• **What this task involves**:
Here the job is to retype the data word for word while leaving the pictures aside.

• **Records for this task**:
========================
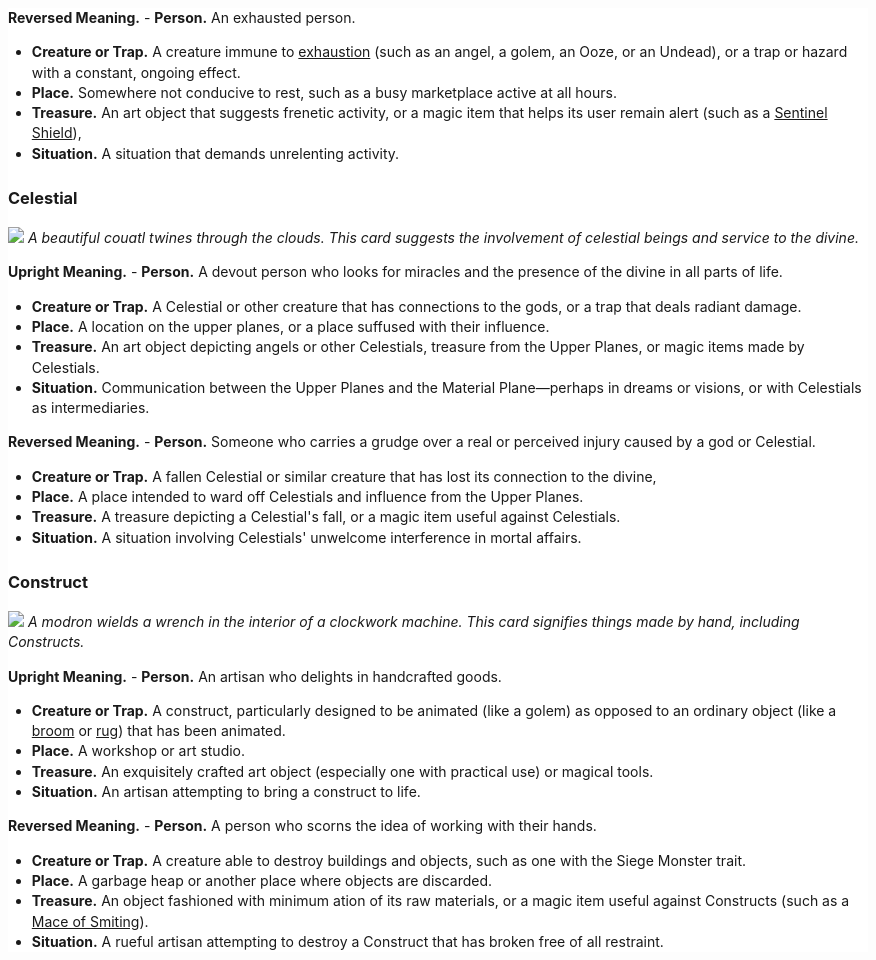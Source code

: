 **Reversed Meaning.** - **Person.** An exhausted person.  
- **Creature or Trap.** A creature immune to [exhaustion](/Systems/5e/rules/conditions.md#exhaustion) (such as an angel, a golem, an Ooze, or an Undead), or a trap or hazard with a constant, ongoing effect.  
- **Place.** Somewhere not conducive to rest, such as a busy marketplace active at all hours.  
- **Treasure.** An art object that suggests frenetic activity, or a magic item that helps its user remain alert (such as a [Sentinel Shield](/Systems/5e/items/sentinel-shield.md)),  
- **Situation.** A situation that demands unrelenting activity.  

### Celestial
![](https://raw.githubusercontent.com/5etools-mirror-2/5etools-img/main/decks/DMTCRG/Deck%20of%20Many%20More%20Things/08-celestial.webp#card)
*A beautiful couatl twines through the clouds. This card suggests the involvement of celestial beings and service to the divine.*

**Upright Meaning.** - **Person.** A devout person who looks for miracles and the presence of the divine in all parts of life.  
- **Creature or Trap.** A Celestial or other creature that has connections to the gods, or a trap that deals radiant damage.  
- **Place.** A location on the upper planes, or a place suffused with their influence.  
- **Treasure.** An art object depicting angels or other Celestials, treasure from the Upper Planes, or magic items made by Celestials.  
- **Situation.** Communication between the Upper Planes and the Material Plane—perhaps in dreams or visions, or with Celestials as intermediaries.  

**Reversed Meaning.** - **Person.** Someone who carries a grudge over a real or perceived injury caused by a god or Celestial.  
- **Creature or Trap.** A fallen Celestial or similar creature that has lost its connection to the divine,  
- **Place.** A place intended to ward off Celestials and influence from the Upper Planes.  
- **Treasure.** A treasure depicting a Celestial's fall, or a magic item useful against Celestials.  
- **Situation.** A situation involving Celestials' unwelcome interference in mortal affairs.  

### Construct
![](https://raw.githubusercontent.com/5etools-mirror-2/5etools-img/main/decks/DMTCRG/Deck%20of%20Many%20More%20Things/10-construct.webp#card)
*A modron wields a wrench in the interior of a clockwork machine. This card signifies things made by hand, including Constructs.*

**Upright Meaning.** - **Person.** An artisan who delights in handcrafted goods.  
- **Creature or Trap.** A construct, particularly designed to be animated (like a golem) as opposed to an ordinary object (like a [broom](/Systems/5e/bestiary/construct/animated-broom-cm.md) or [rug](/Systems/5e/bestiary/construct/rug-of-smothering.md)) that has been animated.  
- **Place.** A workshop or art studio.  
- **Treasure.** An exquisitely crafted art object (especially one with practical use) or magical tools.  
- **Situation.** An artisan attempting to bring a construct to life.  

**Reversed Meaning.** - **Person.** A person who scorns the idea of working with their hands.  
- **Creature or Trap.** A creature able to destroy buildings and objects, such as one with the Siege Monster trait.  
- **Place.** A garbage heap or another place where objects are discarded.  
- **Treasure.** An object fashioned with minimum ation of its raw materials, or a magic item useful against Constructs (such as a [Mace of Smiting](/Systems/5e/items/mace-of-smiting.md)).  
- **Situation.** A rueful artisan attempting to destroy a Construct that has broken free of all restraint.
========================
• **Solution to the exercise**:
Source code

: **Reversed Meaning.** - **Person.** An exhausted person.  
- **Creature or Trap.** A creature immune to [exhaustion](/Systems/5e/rules/conditions.md#exhaustion) (such as an angel, a golem, an Ooze, or an Undead), or a trap or hazard with a constant, ongoing effect.  
- **Place.** Somewhere not conducive to rest, such as a busy marketplace active at all hours.  
- **Treasure.** An art object that suggests frenetic activity, or a magic item that helps its user remain alert (such as a [Sentinel Shield](/Systems/5e/items/sentinel-shield.md)),  
- **Situation.** A situation that demands unrelenting activity.  

### Celestial
![](https://raw.githubusercontent.com/5etools-mirror-2/5etools-img/main/decks/DMTCRG/Deck%20of%20Many%20More%20Things/08-celestial.webp#card)
*A beautiful couatl twines through the clouds. This card suggests the involvement of celestial beings and service to the divine.*

**Upright Meaning.** - **Person.** A devout person who looks for miracles and the presence of the divine in all parts of life.  
- **Creature or Trap.** A Celestial or other creature that has connections to the gods, or a trap that deals radiant damage.  
- **Place.** A location on the upper planes, or a place suffused with their influence.  
- **Treasure.** An art object depicting angels or other Celestials, treasure from the Upper Planes, or magic items made by Celestials.  
- **Situation.** Communication between the Upper Planes and the Material Plane—perhaps in dreams or visions, or with Celestials as intermediaries.  

**Reversed Meaning.** - **Person.** Someone who carries a grudge over a real or perceived injury caused by a god or Celestial.  
- **Creature or Trap.** A fallen Celestial or similar creature that has lost its connection to the divine,  
- **Place.** A place intended to ward off Celestials and influence from the Upper Planes.  
- **Treasure.** A treasure depicting a Celestial's fall, or a magic item useful against Celestials.  
- **Situation.** A situation involving Celestials' unwelcome interference in mortal affairs.  

### Construct
![](https://raw.githubusercontent.com/5etools-mirror-2/5etools-img/main/decks/DMTCRG/Deck%20of%20Many%20More%20Things/10-construct.webp#card)
*A modron wields a wrench in the interior of a clockwork machine. This card signifies things made by hand, including Constructs.*

**Upright Meaning.** - **Person.** An artisan who delights in handcrafted goods.  
- **Creature or Trap.** A construct, particularly designed to be animated (like a golem) as opposed to an ordinary object (like a [broom](/Systems/5e/bestiary/construct/animated-broom-cm.md) or [rug](/Systems/5e/bestiary/construct/rug-of-smothering.md)) that has been animated.  
- **Place.** A workshop or art studio.  
- **Treasure.** An exquisitely crafted art object (especially one with practical use) or magical tools.  
- **Situation.** An artisan attempting to bring a construct to life.  

**Reversed Meaning.** - **Person.** A person who scorns the idea of working with their hands.  
- **Creature or Trap.** A creature able to destroy buildings and objects, such as one with the Siege Monster trait.  
- **Place.** A garbage heap or another place where objects are discarded.  
- **Treasure.** An object fashioned with minimum ation of its raw materials, or a magic item useful against Constructs (such as a [Mace of Smiting](/Systems/5e/items/mace-of-smiting.md)).  
- **Situation.** A rueful artisan attempting to destroy a Construct that has broken free of all restraint.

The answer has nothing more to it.